I’m reminded of a story about Rilke and Freud, both men concerned with the problem of transience. On a mountain stroll, they come across a patch of wildflowers. Freud remarks about their beauty and value, but for the young poet Rilke, their glory cannot be separated from a despairing awareness of their brevity and loss.

I am more Rilke than Freud. In my writing, I will probably continue to explore “those twin spectaculars, love and grief,” as I call them in my poem “Before Magdalene, Mary Chosen for Love.” Years of radical uncertainty have made me ever more aware of how fragile the web is that holds our world together. But I’ve also discovered the life-enhancing necessity of friendship and community.

I feel very lucky to have a new book of poetry, M, to serve as a vehicle for us to gather in conversation about such a variety of subjects including family conflict and how desire, struggle, and loss are the spiritual path to transformation. I hope you’ll be able to join the conversation sometime in September.  I’m grateful especially to have the support of indie bookstores, Vermont College of Fine Arts, and other arts organizations like the Wurlitzer Foundation and Write On who have graciously offered me opportunities to read.

Friendship and community are why I am creating new formats for readings that promote interaction with the folks who attend. I like so much what our new poet laureate, Ada Limon, says about poetry, that it’s “a place where we can go to break open.” We are burdened, grieving creatures, she says, and we also joyous and playful. I believe language is a place where we can meet.

In the words of an ancient Aztec songster:

only we come to make songs on earth
to know each other in the place of drums
you are a friend!
nothing is so far away
and nothing breaks
(from Nothing in the Word: Versions of Aztec Poetry. Translation by Stephen Berg)

I’m lucky to have two talented women join me for my upcoming September events.

M: A Poetry Reading and Conversation with DALE KUSHNER and RACHEL WERNER  on September 8 at 6:00 PM CDT 7:00 PM EDT – an online event

Rachel Werner will be facilitating the online reading sponsored by A ROOM OF ONE’S OWN. Rachel is an accomplished writer of poetry and children’s books, as well as the author of a new cookbook.
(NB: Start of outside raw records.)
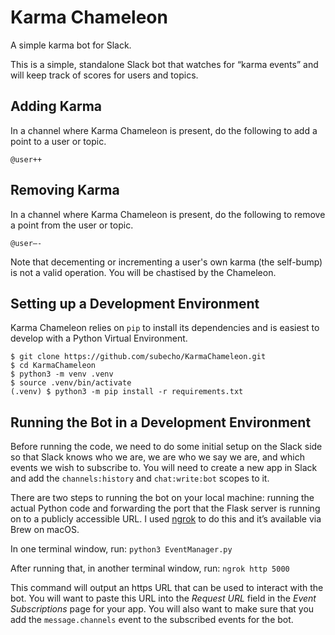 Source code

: # Karma Chameleon
A simple karma bot for Slack.

This is a simple, standalone Slack bot that watches for “karma events” and will keep track of scores
for users and topics.

## Adding Karma
In a channel where Karma Chameleon is present, do the following to add a point to a user or topic.

`@user++`

## Removing Karma
In a channel where Karma Chameleon is present, do the following to remove a point from the user or topic.

`@user—-`

Note that decementing or incrementing a user's own karma (the self-bump) is not a valid operation.
You will be chastised by the Chameleon.

## Setting up a Development Environment
Karma Chameleon relies on `pip` to install its dependencies and is easiest to develop with a Python Virtual Environment.

```
$ git clone https://github.com/subecho/KarmaChameleon.git
$ cd KarmaChameleon
$ python3 -m venv .venv
$ source .venv/bin/activate
(.venv) $ python3 -m pip install -r requirements.txt
```

## Running the Bot in a Development Environment
Before running the code, we need to do some initial setup on the Slack side so that Slack knows who we are, we are who we say we are, and which events we wish to subscribe to. You will need to create a new app in Slack and add the `channels:history` and `chat:write:bot` scopes to it.

There are two steps to running the bot on your local machine: running the actual Python code and forwarding the port that the Flask server is running on to a publicly accessible URL. I used [ngrok](https://ngrok.com) to do this and it’s available via Brew on macOS.

In one terminal window, run:
`python3 EventManager.py`

After running that, in another terminal window, run:
`ngrok http 5000`

This command will output an https URL that can be used to interact with the bot. You will want to paste this URL into the _Request URL_ field in the _Event Subscriptions_ page for your app. You will also want to make sure that you add the `message.channels` event to the subscribed events for the bot.
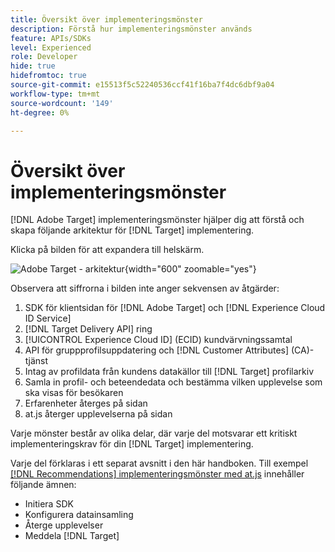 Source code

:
 ```yaml
---
title: Översikt över implementeringsmönster
description: Förstå hur implementeringsmönster används
feature: APIs/SDKs
level: Experienced
role: Developer
hide: true
hidefromtoc: true
source-git-commit: e15513f5c52240536ccf41f16ba7f4dc6dbf9a04
workflow-type: tm+mt
source-wordcount: '149'
ht-degree: 0%

---
```


# Översikt över implementeringsmönster

[!DNL Adobe Target] implementeringsmönster hjälper dig att förstå och skapa följande arkitektur för [!DNL Target] implementering.

Klicka på bilden för att expandera till helskärm.

![Adobe Target - arkitektur](/help/dev/patterns/assets/architecture-chart.png){width="600" zoomable="yes"}

Observera att siffrorna i bilden inte anger sekvensen av åtgärder:

1. SDK för klientsidan för [!DNL Adobe Target] och [!DNL Experience Cloud ID Service]
1. [!DNL Target Delivery API] ring
1. [!UICONTROL Experience Cloud ID] (ECID) kundvärvningssamtal
1. API för gruppprofilsuppdatering och [!DNL Customer Attributes] (CA)-tjänst
1. Intag av profildata från kundens datakällor till [!DNL Target] profilarkiv
1. Samla in profil- och beteendedata och bestämma vilken upplevelse som ska visas för besökaren
1. Erfarenheter återges på sidan
1. at.js återger upplevelserna på sidan

Varje mönster består av olika delar, där varje del motsvarar ett kritiskt implementeringskrav för din [!DNL Target] implementering.

Varje del förklaras i ett separat avsnitt i den här handboken. Till exempel [[!DNL Recommendations] implementeringsmönster med at.js](/help/dev/patterns/recs-atjs/recs-implementation-pattern-atjs.md) innehåller följande ämnen:

* Initiera SDK
* Konfigurera datainsamling
* Återge upplevelser
* Meddela [!DNL Target]

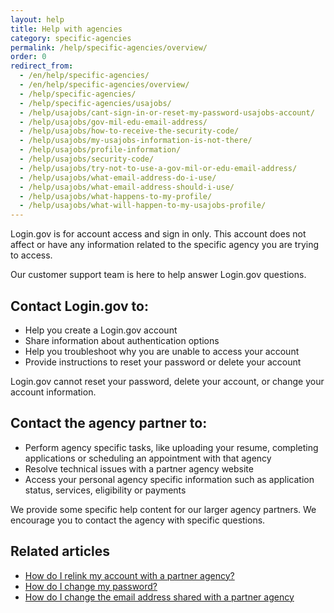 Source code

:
```yaml
---
layout: help
title: Help with agencies
category: specific-agencies
permalink: /help/specific-agencies/overview/
order: 0
redirect_from:
  - /en/help/specific-agencies/
  - /en/help/specific-agencies/overview/
  - /help/specific-agencies/
  - /help/specific-agencies/usajobs/
  - /help/usajobs/cant-sign-in-or-reset-my-password-usajobs-account/
  - /help/usajobs/gov-mil-edu-email-address/
  - /help/usajobs/how-to-receive-the-security-code/
  - /help/usajobs/my-usajobs-information-is-not-there/
  - /help/usajobs/profile-information/
  - /help/usajobs/security-code/
  - /help/usajobs/try-not-to-use-a-gov-mil-or-edu-email-address/
  - /help/usajobs/what-email-address-do-i-use/
  - /help/usajobs/what-email-address-should-i-use/
  - /help/usajobs/what-happens-to-my-profile/
  - /help/usajobs/what-will-happen-to-my-usajobs-profile/
---
```


Login.gov is for account access and sign in only. This account does not affect or have any information related to the specific agency you are trying to access.

Our customer support team is here to help answer Login.gov questions.

## Contact Login.gov to:
* Help you create a Login.gov account
* Share information about authentication options
* Help you troubleshoot why you are unable to access your account
* Provide instructions to reset your password or delete your account

Login.gov cannot reset your password, delete your account, or change your account information.

## Contact the agency partner to:
* Perform agency specific tasks, like uploading your resume, completing applications or scheduling an appointment with that agency
* Resolve technical issues with a partner agency website
* Access your personal agency specific information such as application status, services, eligibility or payments

We provide some specific help content for our larger agency partners. We encourage you to contact the agency with specific questions.


## Related articles

* [How do I relink my account with a partner agency?](/help/manage-your-account/relink-your-accounts/)
* [How do I change my password?](/help/manage-your-account/change-your-password/)
* [How do I change the email address shared with a partner agency](/help/manage-your-account/change-partner-email-address/)
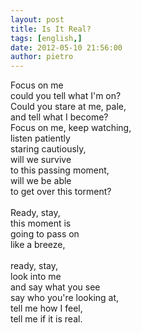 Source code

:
 ```yaml
---
layout: post
title: Is It Real?
tags: [english,]
date: 2012-05-10 21:56:00
author: pietro
---
```

Focus on me<br/>could you tell what I'm on?<br/>Could you stare at me, pale,<br/>and tell what I become?<br/>Focus on me, keep watching,<br/>listen patiently<br/>staring cautiously,<br/>will we survive<br/>to this passing moment,<br/>will we be able<br/>to get over this torment?<br/><br/>Ready, stay,<br/>this moment is<br/>going to pass on<br/>like a breeze,<br/><br/>ready, stay,<br/>look into me<br/>and say what you see<br/>say who you're looking at,<br/>tell me how I feel,<br/>tell me if it is real.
She’ll bring to our discussion her lively intellect and welcoming presence.

Reading and Conversation with Dale M. Kushner on September 24 at 10 AM CDT – in person at Write On Door County in Fish Creek, WI

Estella Lauter will be interviewing me at the in-person event on September 24. She is a professor emerita at the University of Wisconsin, Oshkosh. Her book Women as Mythmakers: Poetry and Visual Art by Twentieth Century Women, and her scholarly research on feminine archetypes have been seminal resources for my own work. We will have a lot to talk about!  Dr. Lauter is the former Poet Laureate of Door County, Wisconsin.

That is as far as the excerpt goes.